7. The Singular Value Decomposition(SVD)
7.1 Singular values and Singular vectors
The SVD separates any matrix into simple pieces.
A is any m by n matrix, square or rectangular, Its rank is r.
Choices from the SVD
\(u_i\)— the left singular vectors (unit eigenvectors of \(AA^T\))
\(v_i\)— the right singular vectors (unit eigenvectors of \(A^TA\))
\(\sigma_i\)— singular values (square roots of the equal eigenvalues of \(AA^T\) and \(A^TA\))
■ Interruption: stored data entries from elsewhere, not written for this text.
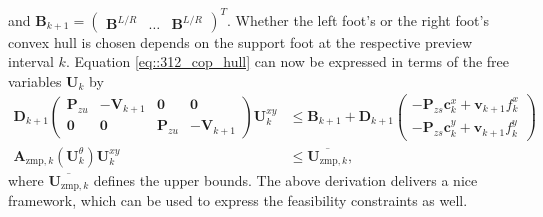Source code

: and $\bm{B}_{k+1}=\begin{pmatrix} \bm{B}^{L/R} & \dots & \bm{B}^{L/R}\end{pmatrix}^T$. Whether the left foot's or the right foot's convex hull is chosen depends on the support foot at the respective preview interval $k$. Equation \ref{eq::312_cop_hull} can now be expressed in terms of the free variables $\bm{U}_k$ by
\begin{align}
	\bm{D}_{k+1}\begin{pmatrix}
		\bm{P}_{zu} & -\bm{V}_{k+1} & \bm{0} & \bm{0}\\
		\bm{0} & \bm{0} & \bm{P}_{zu} & -\bm{V}_{k+1}
	\end{pmatrix}\bm{U}_k^{xy} &\leq \bm{B}_{k+1} + \bm{D}_{k+1}\begin{pmatrix}
		-\bm{P}_{zs}\bm{c}_k^x + \bm{v}_{k+1}f_k^x\\
		-\bm{P}_{zs}\bm{c}_k^y + \bm{v}_{k+1}f_k^y
	\end{pmatrix} \\
	\bm{A}_{\text{zmp},k}(\bm{U}_k^\theta)\bm{U}_k^{xy} &\leq \overline{\bm{U}_{\text{zmp},k}},
	\label{eq::312_ineq_zmp}
\end{align}
where $\overline{\bm{U}_{\text{zmp},k}}$ defines the upper bounds. The above derivation delivers a nice framework, which can be used to express the feasibility constraints as well.
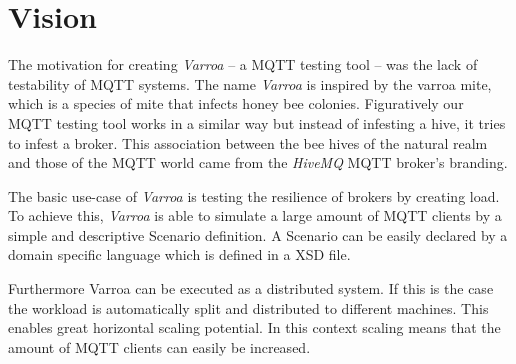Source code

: \chapter{Vision}
The motivation for creating \emph{Varroa} -- a MQTT testing tool -- was the lack of testability of MQTT systems.
The name \emph{Varroa} is inspired by the varroa mite, which is a species of mite that infects honey bee colonies.
Figuratively our MQTT testing tool works in a similar way but instead of infesting a hive, it tries to infest a broker.
This association between the bee hives of the natural realm and those of the MQTT world came from the \emph{HiveMQ} MQTT broker's branding.


The basic use-case of \emph{Varroa} is testing the resilience of brokers by creating load.
To achieve this, \emph{Varroa} is able to simulate a large amount of MQTT clients by a simple and descriptive Scenario definition.
A Scenario can be easily declared by a domain specific language which is defined in a XSD file.


Furthermore Varroa can be executed as a distributed system.
If this is the case the workload is automatically split and distributed to different machines.
This enables great horizontal scaling potential.
In this context scaling means that the amount of MQTT clients can easily be increased.


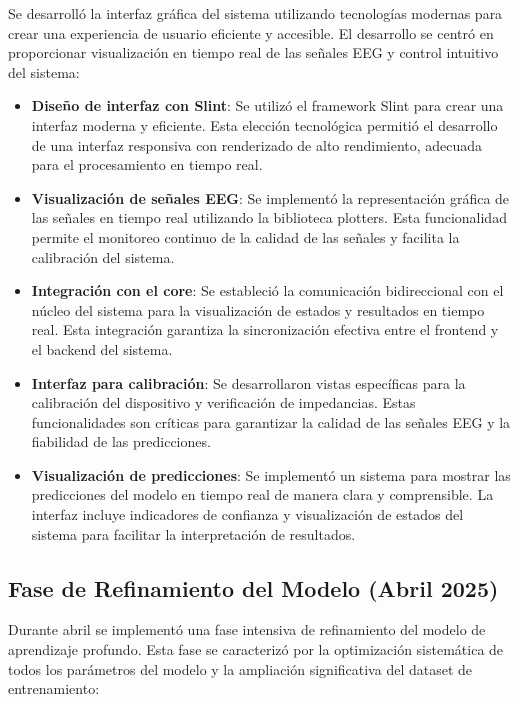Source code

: Se desarrolló la interfaz gráfica del sistema utilizando tecnologías modernas para crear una experiencia de usuario eficiente y accesible. El desarrollo se centró en proporcionar visualización en tiempo real de las señales EEG y control intuitivo del sistema:

\begin{itemize}
    \item \textbf{Diseño de interfaz con Slint}: Se utilizó el framework Slint para crear una interfaz moderna y eficiente. Esta elección tecnológica permitió el desarrollo de una interfaz responsiva con renderizado de alto rendimiento, adecuada para el procesamiento en tiempo real.
    
    \item \textbf{Visualización de señales EEG}: Se implementó la representación gráfica de las señales en tiempo real utilizando la biblioteca plotters. Esta funcionalidad permite el monitoreo continuo de la calidad de las señales y facilita la calibración del sistema.
    
    \item \textbf{Integración con el core}: Se estableció la comunicación bidireccional con el núcleo del sistema para la visualización de estados y resultados en tiempo real. Esta integración garantiza la sincronización efectiva entre el frontend y el backend del sistema.
    
    \item \textbf{Interfaz para calibración}: Se desarrollaron vistas específicas para la calibración del dispositivo y verificación de impedancias. Estas funcionalidades son críticas para garantizar la calidad de las señales EEG y la fiabilidad de las predicciones.
    
    \item \textbf{Visualización de predicciones}: Se implementó un sistema para mostrar las predicciones del modelo en tiempo real de manera clara y comprensible. La interfaz incluye indicadores de confianza y visualización de estados del sistema para facilitar la interpretación de resultados.
\end{itemize}

\subsection{Fase de Refinamiento del Modelo (Abril 2025)}

Durante abril se implementó una fase intensiva de refinamiento del modelo de aprendizaje profundo. Esta fase se caracterizó por la optimización sistemática de todos los parámetros del modelo y la ampliación significativa del dataset de entrenamiento:

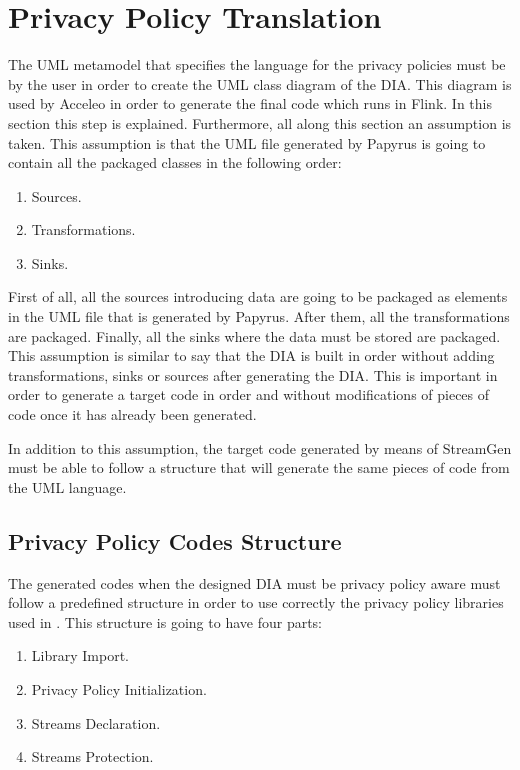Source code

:\section{Privacy Policy Translation}

The UML metamodel that specifies the language for the privacy policies must be by the user in order to create the UML class diagram of the DIA. This diagram is used by Acceleo in order to generate the final code which runs in Flink. In this section this step is explained. Furthermore, all along this section an assumption is taken. This assumption is that the UML file generated by Papyrus is going to contain all the packaged classes in the following order:

\begin{enumerate}
\item Sources.
\item Transformations.
\item Sinks.
\end{enumerate}

First of all, all the sources introducing data are going to be packaged as elements in the UML file that is generated by Papyrus. After them, all the transformations are packaged. Finally, all the sinks where the data must be stored are packaged. This assumption is similar to say that the DIA is built in order without adding transformations, sinks or sources after generating the DIA. This is important in order to generate a target code in order and without modifications of pieces of code once it has already been generated.

In addition to this assumption, the target code generated by means of StreamGen must be able to follow a structure that will generate the same pieces of code from the UML language.

\subsection{Privacy Policy Codes Structure}

The generated codes when the designed DIA must be privacy policy aware must follow a predefined structure in order to use correctly the privacy policy libraries used in \cite{privacypoliciesarticle}. This structure is going to have four parts:

\begin{enumerate}
\item Library Import.
\item Privacy Policy Initialization.
\item Streams Declaration.
\item Streams Protection.
\end{enumerate}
The rank of A is equal to numbers of \(\sigma _i\)
example:
7.2 Bases and Matrices in the SVD
Keys:
-
The SVD produces orthonormal basis of \(u's\) and $ v's$ for the four fundamental subspaces.
- \(u_1,u_2,...,u_r\) is an orthonormal basis of the column space. (\(R^m\))
- \(u_{r+1},...,u_{m}\) is an orthonormal basis of the left nullspace. (\(R^m\))
- \(v_1,v_2,...,v_r\) is an orthonormal basis of the row space. (\(R^n\))
- \(v_{r+1},...,u_{n}\) is an orthonormal basis of the nullspace.(\(R^n\))
-
Using those basis, A can be diagonalized :
Reduced SVD: only with bases for the row space and column space.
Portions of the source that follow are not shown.